• **DATA SUPPLIED**
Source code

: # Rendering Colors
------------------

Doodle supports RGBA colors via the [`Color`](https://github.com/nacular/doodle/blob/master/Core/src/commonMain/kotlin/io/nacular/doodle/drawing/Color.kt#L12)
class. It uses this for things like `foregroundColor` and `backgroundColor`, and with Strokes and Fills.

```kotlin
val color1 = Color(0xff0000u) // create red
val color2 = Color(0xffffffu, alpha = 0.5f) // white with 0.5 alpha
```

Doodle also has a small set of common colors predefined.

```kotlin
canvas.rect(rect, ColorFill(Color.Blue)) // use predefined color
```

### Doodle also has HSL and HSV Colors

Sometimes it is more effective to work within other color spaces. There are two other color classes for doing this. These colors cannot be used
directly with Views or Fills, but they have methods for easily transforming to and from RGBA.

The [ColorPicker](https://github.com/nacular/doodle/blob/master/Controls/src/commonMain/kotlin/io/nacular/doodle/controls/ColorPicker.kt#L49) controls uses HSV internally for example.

* * *

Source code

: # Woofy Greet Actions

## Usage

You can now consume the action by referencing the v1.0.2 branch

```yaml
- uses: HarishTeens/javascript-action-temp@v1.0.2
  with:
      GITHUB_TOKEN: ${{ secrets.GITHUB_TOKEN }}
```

---

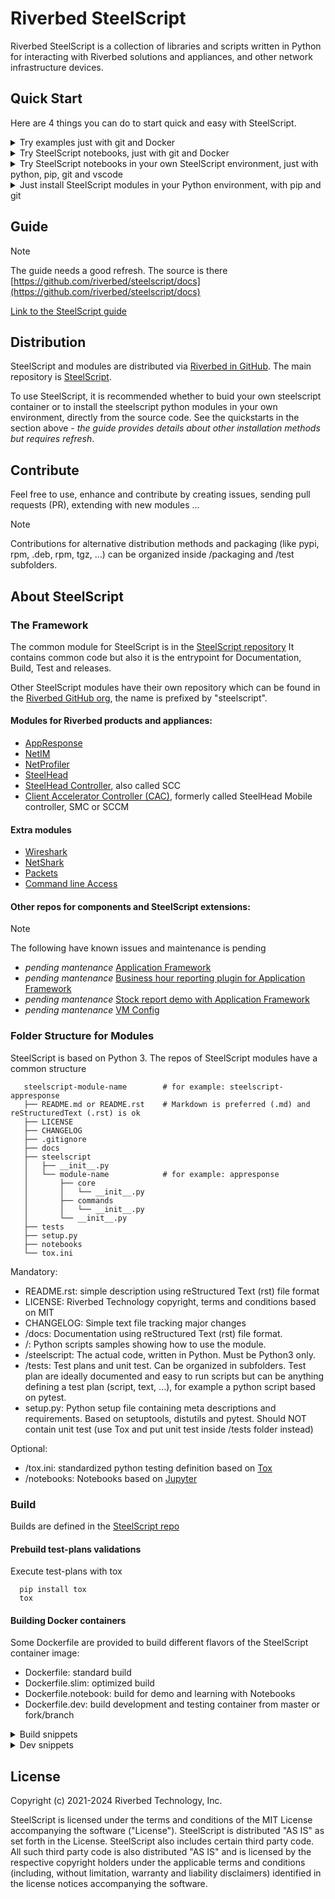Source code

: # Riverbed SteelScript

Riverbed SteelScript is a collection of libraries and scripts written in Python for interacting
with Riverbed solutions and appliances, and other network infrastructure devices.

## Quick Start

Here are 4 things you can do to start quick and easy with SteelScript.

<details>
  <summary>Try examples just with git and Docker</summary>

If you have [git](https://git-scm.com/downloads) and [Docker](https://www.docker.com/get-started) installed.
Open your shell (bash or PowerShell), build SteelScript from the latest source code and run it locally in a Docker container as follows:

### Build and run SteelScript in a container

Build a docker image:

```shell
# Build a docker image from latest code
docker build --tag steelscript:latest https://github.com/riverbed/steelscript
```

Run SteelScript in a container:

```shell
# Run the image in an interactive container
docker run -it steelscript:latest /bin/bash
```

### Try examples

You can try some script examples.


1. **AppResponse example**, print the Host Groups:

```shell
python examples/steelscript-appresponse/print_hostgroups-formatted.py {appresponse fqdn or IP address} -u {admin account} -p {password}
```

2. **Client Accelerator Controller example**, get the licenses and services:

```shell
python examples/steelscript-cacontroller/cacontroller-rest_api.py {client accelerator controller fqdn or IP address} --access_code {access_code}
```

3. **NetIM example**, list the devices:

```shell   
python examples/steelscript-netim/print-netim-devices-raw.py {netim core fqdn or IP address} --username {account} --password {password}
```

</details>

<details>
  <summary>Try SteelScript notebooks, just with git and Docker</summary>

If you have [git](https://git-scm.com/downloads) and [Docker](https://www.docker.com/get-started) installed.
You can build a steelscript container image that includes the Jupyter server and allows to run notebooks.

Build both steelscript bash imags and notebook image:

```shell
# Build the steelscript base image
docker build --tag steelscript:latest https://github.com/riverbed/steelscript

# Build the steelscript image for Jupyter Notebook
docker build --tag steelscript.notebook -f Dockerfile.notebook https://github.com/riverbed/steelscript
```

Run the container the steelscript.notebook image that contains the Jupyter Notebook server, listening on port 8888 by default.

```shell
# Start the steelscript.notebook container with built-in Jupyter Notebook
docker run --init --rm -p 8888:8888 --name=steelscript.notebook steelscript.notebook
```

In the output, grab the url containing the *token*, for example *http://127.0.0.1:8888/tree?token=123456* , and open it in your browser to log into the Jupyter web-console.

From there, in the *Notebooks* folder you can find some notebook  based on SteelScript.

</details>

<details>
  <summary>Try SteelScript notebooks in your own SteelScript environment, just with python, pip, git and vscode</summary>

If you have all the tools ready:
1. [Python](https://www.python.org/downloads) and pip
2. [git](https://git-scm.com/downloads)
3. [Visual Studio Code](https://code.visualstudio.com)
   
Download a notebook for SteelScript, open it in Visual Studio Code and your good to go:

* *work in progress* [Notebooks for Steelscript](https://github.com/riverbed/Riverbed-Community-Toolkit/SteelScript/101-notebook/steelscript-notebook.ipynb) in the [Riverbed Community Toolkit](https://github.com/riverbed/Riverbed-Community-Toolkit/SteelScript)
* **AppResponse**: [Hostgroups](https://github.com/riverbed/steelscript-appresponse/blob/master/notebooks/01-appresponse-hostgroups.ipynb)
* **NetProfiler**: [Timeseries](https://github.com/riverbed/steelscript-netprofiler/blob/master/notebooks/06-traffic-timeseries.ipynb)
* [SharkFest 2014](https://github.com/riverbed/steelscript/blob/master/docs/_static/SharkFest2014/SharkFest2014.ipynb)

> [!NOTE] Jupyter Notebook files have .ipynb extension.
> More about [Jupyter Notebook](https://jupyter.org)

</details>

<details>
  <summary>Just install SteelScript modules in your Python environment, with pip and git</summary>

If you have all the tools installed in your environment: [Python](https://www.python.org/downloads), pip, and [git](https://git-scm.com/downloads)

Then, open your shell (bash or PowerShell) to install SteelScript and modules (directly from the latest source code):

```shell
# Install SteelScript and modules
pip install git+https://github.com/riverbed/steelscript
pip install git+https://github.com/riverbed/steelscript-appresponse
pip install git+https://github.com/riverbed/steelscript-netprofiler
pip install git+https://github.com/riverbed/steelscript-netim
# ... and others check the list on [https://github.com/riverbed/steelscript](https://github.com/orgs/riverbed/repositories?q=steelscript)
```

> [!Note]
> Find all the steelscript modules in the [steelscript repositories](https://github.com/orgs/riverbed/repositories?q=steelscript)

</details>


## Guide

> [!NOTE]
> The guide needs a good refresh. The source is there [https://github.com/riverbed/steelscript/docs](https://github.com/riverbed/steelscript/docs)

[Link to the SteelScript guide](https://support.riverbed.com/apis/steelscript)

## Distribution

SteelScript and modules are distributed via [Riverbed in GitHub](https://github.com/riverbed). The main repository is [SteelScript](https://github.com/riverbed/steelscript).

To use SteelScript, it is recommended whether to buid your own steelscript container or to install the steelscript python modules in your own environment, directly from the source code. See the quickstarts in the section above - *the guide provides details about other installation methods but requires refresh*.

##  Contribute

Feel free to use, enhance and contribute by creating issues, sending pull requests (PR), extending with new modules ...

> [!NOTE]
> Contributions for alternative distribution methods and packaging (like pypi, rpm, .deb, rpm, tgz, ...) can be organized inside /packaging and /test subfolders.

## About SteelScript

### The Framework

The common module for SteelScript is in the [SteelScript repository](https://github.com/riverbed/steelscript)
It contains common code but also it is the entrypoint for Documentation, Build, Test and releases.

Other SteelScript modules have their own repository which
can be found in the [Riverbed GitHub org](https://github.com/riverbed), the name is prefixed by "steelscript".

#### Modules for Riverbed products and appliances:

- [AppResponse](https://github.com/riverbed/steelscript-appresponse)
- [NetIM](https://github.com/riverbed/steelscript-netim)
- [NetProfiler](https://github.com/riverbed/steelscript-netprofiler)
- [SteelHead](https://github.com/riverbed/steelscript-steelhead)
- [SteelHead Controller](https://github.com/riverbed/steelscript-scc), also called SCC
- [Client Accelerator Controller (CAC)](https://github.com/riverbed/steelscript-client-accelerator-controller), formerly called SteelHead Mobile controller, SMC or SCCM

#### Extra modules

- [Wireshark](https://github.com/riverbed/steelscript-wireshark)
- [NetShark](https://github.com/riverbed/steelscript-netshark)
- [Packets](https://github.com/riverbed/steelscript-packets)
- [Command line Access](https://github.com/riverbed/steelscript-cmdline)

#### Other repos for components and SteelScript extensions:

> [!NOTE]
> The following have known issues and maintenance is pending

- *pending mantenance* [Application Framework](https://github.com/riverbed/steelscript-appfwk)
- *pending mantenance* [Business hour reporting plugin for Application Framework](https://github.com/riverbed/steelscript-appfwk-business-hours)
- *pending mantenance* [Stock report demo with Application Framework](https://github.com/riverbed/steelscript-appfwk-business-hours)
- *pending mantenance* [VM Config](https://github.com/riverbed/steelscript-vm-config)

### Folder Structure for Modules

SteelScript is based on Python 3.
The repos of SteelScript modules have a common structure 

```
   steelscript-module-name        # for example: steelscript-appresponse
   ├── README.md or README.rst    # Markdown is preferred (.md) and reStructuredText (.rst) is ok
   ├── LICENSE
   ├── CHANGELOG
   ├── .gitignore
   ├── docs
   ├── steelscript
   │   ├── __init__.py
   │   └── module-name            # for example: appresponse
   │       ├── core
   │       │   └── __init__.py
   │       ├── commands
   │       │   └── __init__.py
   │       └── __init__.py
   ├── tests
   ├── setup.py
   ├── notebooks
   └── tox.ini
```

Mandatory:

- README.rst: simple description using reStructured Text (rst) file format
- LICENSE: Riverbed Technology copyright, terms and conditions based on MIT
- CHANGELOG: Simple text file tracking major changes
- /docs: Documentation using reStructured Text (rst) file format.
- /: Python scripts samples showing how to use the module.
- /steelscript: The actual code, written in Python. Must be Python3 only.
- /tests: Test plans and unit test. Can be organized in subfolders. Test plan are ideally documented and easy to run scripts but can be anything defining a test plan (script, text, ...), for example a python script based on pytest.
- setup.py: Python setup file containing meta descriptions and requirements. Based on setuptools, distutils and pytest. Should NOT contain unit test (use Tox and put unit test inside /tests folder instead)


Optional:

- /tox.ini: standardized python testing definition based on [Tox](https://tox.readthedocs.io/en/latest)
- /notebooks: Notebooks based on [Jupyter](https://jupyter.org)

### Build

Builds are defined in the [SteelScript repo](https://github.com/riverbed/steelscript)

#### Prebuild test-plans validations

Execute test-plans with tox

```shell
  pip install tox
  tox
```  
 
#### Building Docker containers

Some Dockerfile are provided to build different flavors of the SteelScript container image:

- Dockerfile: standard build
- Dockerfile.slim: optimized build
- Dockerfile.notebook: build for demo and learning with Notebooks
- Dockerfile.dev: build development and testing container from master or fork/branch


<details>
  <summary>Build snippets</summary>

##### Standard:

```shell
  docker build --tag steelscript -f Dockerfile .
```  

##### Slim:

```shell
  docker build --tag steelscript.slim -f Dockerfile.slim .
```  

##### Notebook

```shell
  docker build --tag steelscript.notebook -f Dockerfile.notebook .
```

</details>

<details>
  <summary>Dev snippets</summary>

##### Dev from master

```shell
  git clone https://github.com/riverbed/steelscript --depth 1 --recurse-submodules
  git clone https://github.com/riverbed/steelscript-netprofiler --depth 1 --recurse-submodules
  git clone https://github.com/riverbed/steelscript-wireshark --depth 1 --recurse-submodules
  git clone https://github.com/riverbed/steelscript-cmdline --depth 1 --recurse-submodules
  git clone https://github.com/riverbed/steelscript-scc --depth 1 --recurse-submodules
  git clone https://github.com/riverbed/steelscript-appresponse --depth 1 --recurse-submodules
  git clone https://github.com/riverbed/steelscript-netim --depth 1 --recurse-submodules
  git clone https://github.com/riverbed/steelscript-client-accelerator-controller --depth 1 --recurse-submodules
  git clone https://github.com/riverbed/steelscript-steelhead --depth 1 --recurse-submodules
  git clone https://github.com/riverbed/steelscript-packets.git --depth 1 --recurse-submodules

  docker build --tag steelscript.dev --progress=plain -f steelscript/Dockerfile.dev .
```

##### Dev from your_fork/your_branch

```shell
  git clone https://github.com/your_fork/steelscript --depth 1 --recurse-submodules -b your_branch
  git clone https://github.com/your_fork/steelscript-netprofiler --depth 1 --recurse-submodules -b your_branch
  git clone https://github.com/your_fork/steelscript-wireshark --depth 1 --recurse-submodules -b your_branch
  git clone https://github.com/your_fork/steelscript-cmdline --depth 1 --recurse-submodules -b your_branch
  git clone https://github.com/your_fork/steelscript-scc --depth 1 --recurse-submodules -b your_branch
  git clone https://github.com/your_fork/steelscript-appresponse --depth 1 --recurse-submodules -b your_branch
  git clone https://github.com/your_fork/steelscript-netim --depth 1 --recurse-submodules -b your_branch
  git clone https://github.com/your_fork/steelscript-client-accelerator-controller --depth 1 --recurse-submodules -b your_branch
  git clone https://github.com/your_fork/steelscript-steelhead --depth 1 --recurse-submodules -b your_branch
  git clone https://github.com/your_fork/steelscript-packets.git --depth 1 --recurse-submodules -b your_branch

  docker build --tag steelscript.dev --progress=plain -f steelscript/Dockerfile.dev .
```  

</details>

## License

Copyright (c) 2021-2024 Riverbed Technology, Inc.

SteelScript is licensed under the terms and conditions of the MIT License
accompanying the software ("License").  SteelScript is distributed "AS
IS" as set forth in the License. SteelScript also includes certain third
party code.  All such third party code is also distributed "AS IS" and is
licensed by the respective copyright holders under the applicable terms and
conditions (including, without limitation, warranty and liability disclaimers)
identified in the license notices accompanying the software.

• **WHAT YOU SHOULD DO**
Above this task is a listing. Restate, word for word and with nothing added, the lines from the one with "SteelScript is distributed" through the one with "identified in the".

• **ANSWER TO THE EXERCISE**
accompanying the software ("License").  SteelScript is distributed "AS
IS" as set forth in the License. SteelScript also includes certain third
party code.  All such third party code is also distributed "AS IS" and is
licensed by the respective copyright holders under the applicable terms and
conditions (including, without limitation, warranty and liability disclaimers)
identified in the license notices accompanying the software.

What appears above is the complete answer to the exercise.